Page 12 of Heart of a Killer

That gets my attention. “You don’t remember why you’re here?” I’m sure I sound skeptical because I know him and the terrible things he’s done. His eyebrows furrow at me before answering.

“Well, I can’t remember. That’s kind of why I’m here.”

“He has, like, amnesia or some shit?” Brie interprets.

“Yeah, something like that. Brie is really good at reading people, as you can tell.”
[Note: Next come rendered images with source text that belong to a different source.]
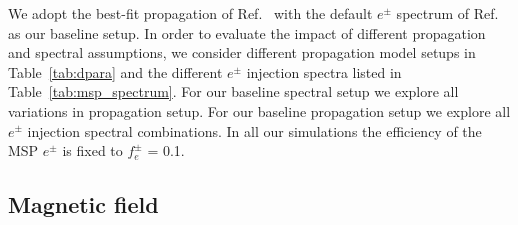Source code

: \documentclass[doublespace,nopageskip]{VTthesis} %
\begin{document}
We adopt the best-fit propagation of Ref.~\cite{2016ApJ...824...16J} with the default $e^\pm$ spectrum of Ref.~\cite{2015ApJ...802..124Y} as our baseline setup. In order to evaluate the impact of different propagation and spectral assumptions, we consider different propagation model setups in Table~\ref{tab:dpara} and the different $e^{\pm}$ injection spectra listed in Table~\ref{tab:msp_spectrum}. For our baseline spectral setup we explore all variations in propagation setup. For our baseline propagation setup we explore all $e^{\pm}$ injection spectral combinations. In all our simulations the efficiency of the MSP $e^\pm$ is fixed to $f_e^\pm$ = 0.1.

\subsection{Magnetic field}\label{sec:bfield}
\end{document}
They continue talking about the other patients, laughing at their own inside jokes that I’m not privy to yet. I stay silent throughout their exchange and take it all in. So, he—Alex? Leland?—doesn’t remember me? Why does that not make me happy? Why does my heart feel like it’s being crushed in a compactor ever so slowly?Get it the fuck together, Sky.

Hearing an orderly yelling at Patricia interrupts my train of thought. I look over at her eating one of the wooden ice cream sticks. The sound of teeth grinding together grates on my nerves. My own teeth clamp down in reflex, and I cover my ears. When I look up again, the orderlies have her by the arms, and blood covers her lips as she continues to chew on the wooden bits. She is smiling in utter bliss despite the splinters protruding from her gums and blood coating her teeth. A shiver runs down my back as the staff removes her from the lunchroom. My hopes are she goes to a medical wing because I can’t even begin to imagine how painful that must feel.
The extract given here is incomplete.